##### Exercise data
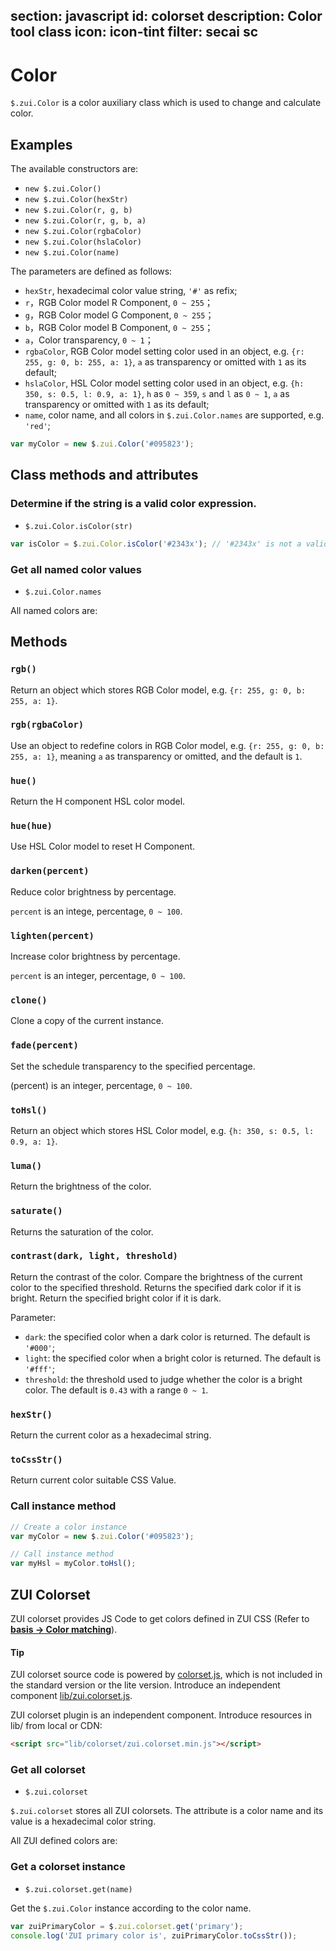 section: javascript
id: colorset
description: Color tool class
icon: icon-tint
filter: secai sc
---

# Color

`$.zui.Color` is a color auxiliary class which is used to change and calculate color.

## Examples

The available constructors are:

 - `new $.zui.Color()`
 - `new $.zui.Color(hexStr)`
 - `new $.zui.Color(r, g, b)`
 - `new $.zui.Color(r, g, b, a)`
 - `new $.zui.Color(rgbaColor)`
 - `new $.zui.Color(hslaColor)`
 - `new $.zui.Color(name)`

The parameters are defined as follows:

 - `hexStr`, hexadecimal color value string, `'#'`  as refix;
 - `r`，RGB Color model R Component, `0 ~ 255`；
 - `g`，RGB Color model G Component, `0 ~ 255`；
 - `b`，RGB Color model B Component, `0 ~ 255`；
 - `a`，Color transparency, `0 ~ 1`；
 - `rgbaColor`, RGB Color model setting color used in an object, e.g. `{r: 255, g: 0, b: 255, a: 1}`, `a` as transparency or omitted with `1` as its default;
 - `hslaColor`, HSL Color model setting color used in an object, e.g. `{h: 350, s: 0.5, l: 0.9, a: 1}`, `h` as `0 ~ 359`, `s` and `l` as `0 ~ 1`, `a` as transparency or omitted with `1` as its default;
 - `name`, color name, and all colors in `$.zui.Color.names` are supported, e.g. `'red'`;

```js
var myColor = new $.zui.Color('#095823');
```

## Class methods and attributes

### Determine if the string is a valid color expression.

 - `$.zui.Color.isColor(str)`

```js
var isColor = $.zui.Color.isColor('#2343x'); // '#2343x' is not a valid color value.
```

### Get all named color values

 - `$.zui.Color.names`

All named colors are:

<example id="namedColors">
</example>

<style>
#namedColors .color-tile {height: auto; width: 125px; padding: 0 5px; margin: 0; border: none;}
</style>

<script>
$(function() {
    var $colors = $('<div class="clearfix"/>');
    $.each($.zui.Color.names, function(name, hex) {
        var color = new $.zui.Color(hex);
        $colors.append($('<div class="color-tile"/>').css({
            background: hex,
            color: color.contrast().toCssStr()
        }).text(name));
    });
    $('#namedColors').append($colors);
});
</script>

## Methods

### `rgb()`

Return an object which stores RGB Color model, e.g. `{r: 255, g: 0, b: 255, a: 1}`.

### `rgb(rgbaColor)`

Use an object to redefine colors in RGB Color model, e.g. `{r: 255, g: 0, b: 255, a: 1}`, meaning `a` as transparency or omitted, and the default is `1`.

### `hue()`

Return the H component HSL color model.

### `hue(hue)`

Use HSL Color model to reset H Component.

### `darken(percent)`

Reduce color brightness by percentage.

`percent` is an intege, percentage, `0 ~ 100`.

### `lighten(percent)`

Increase color brightness by percentage.

`percent` is an integer, percentage, `0 ~ 100`.

### `clone()`

Clone a copy of the current instance.

### `fade(percent)`

Set the schedule transparency to the specified percentage.

(percent) is an integer, percentage, `0 ~ 100`.

### `toHsl()`

Return an object which stores HSL Color model, e.g. `{h: 350, s: 0.5, l: 0.9, a: 1}`.

### `luma()`

Return the brightness of the color.

### `saturate()`

Returns the saturation of the color.

### `contrast(dark, light, threshold)`

Return the contrast of the color. Compare the brightness of the current color to the specified threshold. Returns the specified dark color if it is bright. Return the specified bright color if it is dark.

Parameter:

 - `dark`: the specified color when a dark color is returned. The default is `'#000'`;
 - `light`: the specified color when a bright color is returned. The default is `'#fff'`;
 - `threshold`: the threshold used to judge whether the color is a bright color. The default is `0.43` with a range `0 ~ 1`.

### `hexStr()`

Return the current color as a hexadecimal string.

### `toCssStr()`

Return current color suitable CSS Value.

### Call instance method

```js
// Create a color instance
var myColor = new $.zui.Color('#095823');

// Call instance method
var myHsl = myColor.toHsl();
```

## ZUI Colorset

ZUI colorset provides JS Code to get colors defined in ZUI CSS (Refer to [**basis → Color matching**](#basic/colorset)).

<div class="alert alert-warning">
  <h4>Tip</h4>
  <p>ZUI colorset source code is powered by <a class="alert-link" href="https://github.com/easysoft/zui/blob/master/src/js/color.js" target="_blank">colorset.js</a>, which is not included in the standard version or the lite version. Introduce an independent component <a class="alert-link" href="https://github.com/easysoft/zui/blob/master/dist/lib/colorset.js/zui.colorset.js" target="_blank">lib/zui.colorset.js</a>.</p>
</div>

ZUI colorset plugin is an independent component. Introduce resources in lib/ from local or CDN:

```html
<script src="lib/colorset/zui.colorset.min.js"></script>
```

### Get all colorset

 - `$.zui.colorset`

`$.zui.colorset` stores all ZUI colorsets. The attribute is a color name and its value is a hexadecimal color string.

All ZUI defined colors are:

<example id="zuiColors">
</example>

<style>
#zuiColors .color-tile {height: auto; width: 125px; padding: 0 5px; margin: 0; border: none;}
</style>

<script src="../dist/lib/colorset.js/zui.colorset.min.js"></script>
<script>
$(function() {
    var $colors = $('<div class="clearfix"/>');
    $.each($.zui.colorset, function(name, hex) {
        var color = new $.zui.Color(hex);
        $colors.append($('<div class="color-tile"/>').css({
            background: hex,
            color: color.contrast().toCssStr()
        }).text(name));
    });
    $('#zuiColors').append($colors);
});
</script>

### Get a colorset instance

 - `$.zui.colorset.get(name)`

Get the `$.zui.Color` instance according to the color name.

```js
var zuiPrimaryColor = $.zui.colorset.get('primary');
console.log('ZUI primary color is', zuiPrimaryColor.toCssStr());
```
##########
Problem description. With "append" as the search string, filter the records and return each line that has it.

Task answer.
        $colors.append($('<div class="color-tile"/>').css({
    $('#namedColors').append($colors);
        $colors.append($('<div class="color-tile"/>').css({
    $('#zuiColors').append($colors);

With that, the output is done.